Credit unions and banks offer similar services. They’re both relatively safe places to store your cash, whether you do so in a checking account or a savings account. They also both typically offer loans and credit cards. But they’re not one and the same.
Traditional banks, also commonly known as big banks, have a fiduciary responsibility to produce profits for their shareholders. When investors are the first priority, customers come second.
Credit unions, on the other hand, are nonprofit, member-owned organizations. These banking alternatives are created with the sole purpose of providing low-cost, quality banking services, typically to a specific community.
All credit unions have eligibility requirements. For example, you might have to live in a certain region or be part of a specific group of people to qualify for an account. Chances are, you have a local credit union that serves a relatively small part of the American population in your region. There are also large credit unions, like the Navy Federal Credit Union, a provider that serves more than 12 million people across the US.
Because members are a credit union’s top priority, they’re known for offering lower fees than traditional banks, but there’s a tradeoff. Even the best credit unions typically have a less diverse lineup of products. Most have smaller fee-free ATM networks and less useful mobile apps than big banks.
2. Online Banks
- Pros: No need for brick-and-mortar facilities, lower fees, higher savings account interest rates, easy banking on the go.
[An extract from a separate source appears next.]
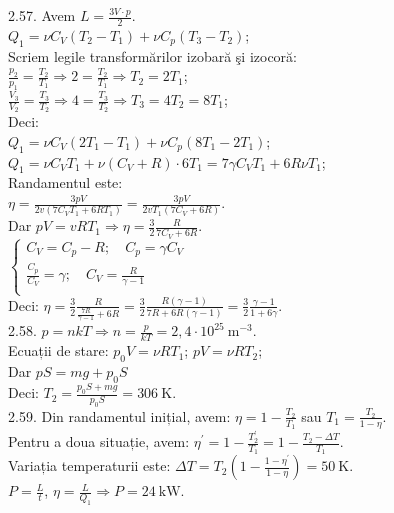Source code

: 2.57. Avem $L=\frac{3 V \cdot p}{2}$.\\ $Q_{1}=\nu C_{V}\left(T_{2}-T_{1}\right)+\nu C_{p}\left(T_{3}-T_{2}\right)$;\\ Scriem legile transformărilor izobară şi izocoră:\\  $\frac{p_{2}}{p_{1}}=\frac{T_{2}}{T_{1}} \Rightarrow 2=\frac{T_{2}}{T_{1}} \Rightarrow T_{2}=2 T_{1}$;\\ $\frac{V_{3}}{V_{2}}=\frac{T_{3}}{T_{2}} \Rightarrow 4=\frac{T_{3}}{T_{2}} \Rightarrow T_{3}=4 T_{2}=8 T_{1}$;\\ Deci:\\ $Q_{1}=\nu C_{V}\left(2 T_{1}-T_{1}\right)+\nu C_{p}\left(8 T_{1}-2 T_{1}\right)$;\\ $Q_{1}=\nu C_{V} T_{1}+\nu\left(C_{V}+R\right) \cdot 6 T_{1}=7 \gamma C_{V} T_{1}+6 R \nu T_{1}$;\\ Randamentul este:\\ $\eta=\frac{3 p V}{2 v\left(7 C_{V} T_{1}+6 R T_{1}\right)}=\frac{3 p V}{2 v T_{1}\left(7 C_{V}+6 R\right)}$.\\ Dar $p V=v R T_{1} \Rightarrow \eta=\frac{3}{2} \frac{R}{7 C_{V}+6 R}$.\\ $\left\{\begin{array}{ll} C_{V}=C_{p}-R; \quad C_{p}=\gamma C_{V}\\ \frac{C_{p}}{C_{V}}=\gamma; \quad C_{V}=\frac{R}{\gamma-1}\\ \end{array}\right.$\\ Deci: $\eta=\frac{3}{2} \frac{R}{\frac{7 R}{\gamma-1}+6 R}=\frac{3}{2} \frac{R(\gamma-1)}{7 R+6 R(\gamma-1)}=\frac{3}{2} \frac{\gamma-1}{1+6 \gamma}$.\\

2.58. $p=n k T \Rightarrow n=\frac{p}{k T}=2,4 \cdot 10^{25} \mathrm{~m}^{-3}$.\\ Ecuații de stare: $p_{0} V=\nu R T_{1}$; \quad $p V=\nu R T_{2}$;\\ Dar $p S=m g+p_{0} S$\\ Deci: $T_{2}=\frac{p_{0} S+m g}{p_{0} S}=306 \mathrm{~K}$.\\

2.59. Din randamentul inițial, avem: $\eta=1-\frac{T_{2}}{T_{1}}$ sau $T_{1}=\frac{T_{2}}{1-\eta}$.\\ Pentru a doua situație, avem: $\eta^{\prime}=1-\frac{T_{2}^{\prime}}{T_{1}}=1-\frac{T_{2}-\Delta T}{T_{1}}$.\\ Variația temperaturii este: $\Delta T=T_{2}\left(1-\frac{1-\eta^{\prime}}{1-\eta}\right)=50 \mathrm{~K}$.\\ $P=\frac{L}{t}$, $\eta=\frac{L}{Q_{1}} \Rightarrow P=24 \mathrm{~kW}$.\\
- Cons: No access to face-to-face customer service, difficulty making a deposit, less diverse product offering.
- Best For: Consumers who want a low-cost, on-the-go banking solution who typically only deposit funds via direct deposit.
Like traditional brick-and-mortar banks, online banks are for-profit companies, but they offer a few significant advantages over traditional banking options. There are also a few drawbacks to consider.
Online banks don’t have to cover the exorbitant overhead cost associated with operating a network of brick-and-mortar locations. These savings are passed down to consumers, typically by way of lower fees on bank accounts, lower interest rates on credit cards, and high-yield savings accounts. Some online banks even offer additional perks, like no overdraft fees.
Online checking accounts come with debit cards that work at ATMs. Online savings accounts are also similar to traditional accounts as well, though usually with higher yields and lower fees.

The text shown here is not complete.